(Beginning of EXCERPTED DATA)
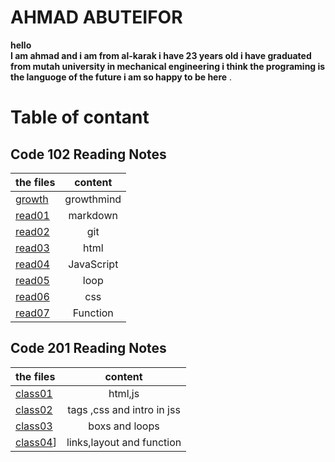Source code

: # AHMAD ABUTEIFOR
**hello  
I am ahmad and i am from al-karak 
i have 23 years old i have graduated from mutah university
 in mechanical engineering i think the programing is the languoge of the future
i am so happy to be here** .


# Table of contant
## Code 102 Reading Notes 

| the files       | content     |
| :------------- | :----------: |
| [growth](https://ahmad-abuteifor.github.io/reading-notes/read102/growth)| growthmind |
|  [read01](https://ahmad-abuteifor.github.io/reading-notes/read102/read01) |markdown   |
| [read02](https://ahmad-abuteifor.github.io/reading-notes/read102/read02)   | git|
|  [read03](https://ahmad-abuteifor.github.io/reading-notes/read102/read03) | html   | 
| [read04](https://ahmad-abuteifor.github.io/reading-notes/read102/read04)   | JavaScript |
| [read05](https://ahmad-abuteifor.github.io/reading-notes/read102/read05) | loop |
| [read06](https://ahmad-abuteifor.github.io/reading-notes/read102/read06) | css |
| [read07](https://ahmad-abuteifor.github.io/reading-notes/read102/read07) | Function |  




## Code 201 Reading Notes

| the files       | content     |
| :------------- | :----------: |
| [class01](https://ahmad-abuteifor.github.io/reading-notes/read201/class01) | html,js |
| [class02](https://ahmad-abuteifor.github.io/reading-notes/read201/class02) | tags ,css and intro in jss |
| [class03](https://ahmad-abuteifor.github.io/reading-notes/read201/class03) | boxs and loops |
| [class04](https://ahmad-abuteifor.github.io/reading-notes/read201/class04)] | links,layout and function |
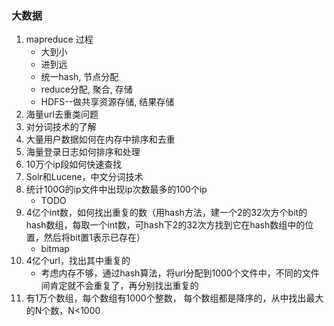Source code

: ### 大数据
1. mapreduce 过程
    - 大到小
    - 进到远
    - 统一hash, 节点分配
    - reduce分配, 聚合, 存储
    - HDFS--做共享资源存储, 结果存储
2. 海量url去重类问题
3. 对分词技术的了解
4. 大量用户数据如何在内存中排序和去重
5. 海量登录日志如何排序和处理
6. 10万个ip段如何快速查找
7. Solr和Lucene，中文分词技术
8. 统计100G的ip文件中出现ip次数最多的100个ip
    - TODO
9. 4亿个int数，如何找出重复的数（用hash方法，建一个2的32次方个bit的hash数组，每取一个int数，可hash下2的32次方找到它在hash数组中的位置，然后将bit置1表示已存在）
    - bitmap
10. 4亿个url，找出其中重复的
    - 考虑内存不够，通过hash算法，将url分配到1000个文件中，不同的文件间肯定就不会重复了，再分别找出重复的
11. 有1万个数组，每个数组有1000个整数，
    每个数组都是降序的，从中找出最大的N个数，N<1000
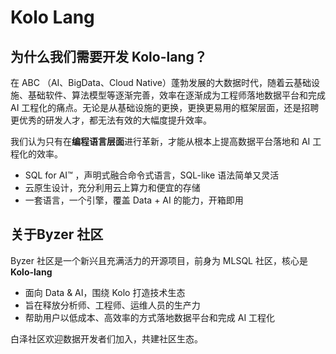# Kolo Lang

## 为什么我们需要开发 Kolo-lang？ 

在 ABC （AI、BigData、Cloud Native）蓬勃发展的大数据时代，随着云基础设施、基础软件、算法模型等逐渐完善，效率在逐渐成为工程师落地数据平台和完成 AI 工程化的痛点。无论是从基础设施的更换，更换更易用的框架层面，还是招聘更优秀的研发人才，都无法有效的大幅度提升效率。

我们认为只有在**编程语言层面**进行革新，才能从根本上提高数据平台落地和 AI 工程化的效率。

* SQL for AI™️ ，声明式融合命令式语言，SQL-like 语法简单又灵活
* 云原生设计，充分利用云上算力和便宜的存储
* 一套语言，一个引擎，覆盖 Data + AI 的能力，开箱即用

## 关于Byzer 社区

Byzer 社区是一个新兴且充满活力的开源项目，前身为 MLSQL 社区，核心是 **Kolo-lang**
* 面向 Data & AI，围绕 Kolo 打造技术生态
* 旨在释放分析师、工程师、运维人员的生产力
* 帮助用户以低成本、高效率的方式落地数据平台和完成 AI 工程化

白泽社区欢迎数据开发者们加入，共建社区生态。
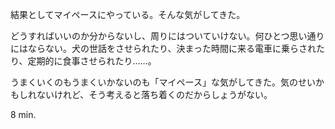 結果としてマイペースにやっている。そんな気がしてきた。

どうすればいいのか分からないし、周りにはついていけない。何ひとつ思い通りにはならない。犬の世話をさせられたり、決まった時間に来る電車に乗らされたり、定期的に食事させられたり……。

うまくいくのもうまくいかないのも「マイペース」な気がしてきた。気のせいかもしれないけれど、そう考えると落ち着くのだからしょうがない。

8 min.
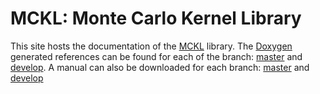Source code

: # MCKL: Monte Carlo Kernel Library

This site hosts the documentation of the [MCKL][MCKL] library. The
[Doxygen][Doxygen] generated references can be found for each of the branch:
[master][master_ref] and [develop][develop_ref]. A manual can also be
downloaded for each branch: [master][master_usr] and [develop][develop_usr]

[Doxygen]: http://www.stack.nl/~dimitri/doxygen/manual.html
[develop_ref]: http://zhouyan.github.io/MCKLDoc/develop
[develop_usr]: http://zhouyan.github.io/MCKLDoc/develop/manual.pdf
[master_ref]: http://zhouyan.github.io/MCKLDoc/master
[master_usr]: http://zhouyan.github.io/MCKLDoc/master/manual.pdf
[MCKL]: https://github.com/zhouyan/MCKL
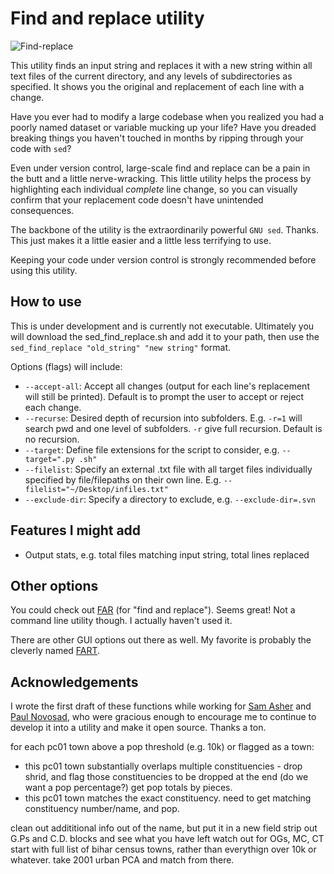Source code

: # Find and replace utility

![Find-replace](https://github.com/tobylunt/sed_find_replace/raw/master/map/static/fr_example.gif "tutorial")

This utility finds an input string and replaces it with a new string within all text files of the current directory, and any levels of subdirectories as specified. It shows you the original and replacement of each line with a change.

Have you ever had to modify a large codebase when you realized you had a poorly named dataset or variable mucking up your life? Have you dreaded breaking things you haven't touched in months by ripping through your code with `sed`?

Even under version control, large-scale find and replace can be a pain in the butt and a little nerve-wracking. This little utility helps the process by highlighting each individual *complete* line change, so you can visually confirm that your replacement code doesn't have unintended consequences.

The backbone of the utility is the extraordinarily powerful `GNU sed`. Thanks. This just makes it a little easier and a little less terrifying to use.

Keeping your code under version control is strongly recommended before using this utility.

## How to use

This is under development and is currently not executable. Ultimately you will download the sed_find_replace.sh and add it to your path, then use the `sed_find_replace "old_string" "new string"` format.

Options (flags) will include:

* `--accept-all`: Accept all changes (output for each line's replacement will still be printed). Default is to prompt the user to accept or reject each change.
* `--recurse`: Desired depth of recursion into subfolders. E.g. `-r=1` will search pwd and one level of subfolders. `-r` give full recursion. Default is no recursion.
* `--target`: Define file extensions for the script to consider, e.g. `--target=".py .sh"`
* `--filelist`: Specify an external .txt file with all target files individually specified by file/filepaths on their own line. E.g. `--filelist="~/Desktop/infiles.txt"`
* `--exclude-dir`: Specify a directory to exclude, e.g. `--exclude-dir=.svn`



## Features I might add

* Output stats, e.g. total files matching input string, total lines replaced

## Other options

You could check out [FAR](http://findandreplace.sourceforge.net/) (for "find and replace"). Seems great! Not a command line utility though. I actually haven't used it.

There are other GUI options out there as well. My favorite is probably the cleverly named [FART](http://fart-it.sourceforge.net/).

## Acknowledgements

I wrote the first draft of these functions while working for [Sam Asher](https://samuelasher.com/) and [Paul Novosad](https://www.dartmouth.edu/~novosad/), who were gracious enough to encourage me to continue to develop it into a utility and make it open source. Thanks a ton.






for each pc01 town above a pop threshold (e.g. 10k) or flagged as a town:
- this pc01 town substantially overlaps multiple constituencies - drop shrid, and flag those constituencies to be dropped at the end (do we want a pop percentage?) get pop totals by pieces.
- this pc01 town matches the exact constituency. need to get matching constituency number/name, and pop.

clean out addititional info out of the name, but put it in a new field
strip out G.Ps and C.D. blocks and see what you have left
watch out for OGs, MC, CT
start with full list of bihar census towns, rather than everythign over 10k or whatever. take 2001 urban PCA and match from there.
(End of EXCERPTED DATA)
### [WORK TO BE COMPLETED]
Count every line in the data where the string "sourceforge" occurs. Give nothing except the number.

### [RESPONSE TO THE EXERCISE]
2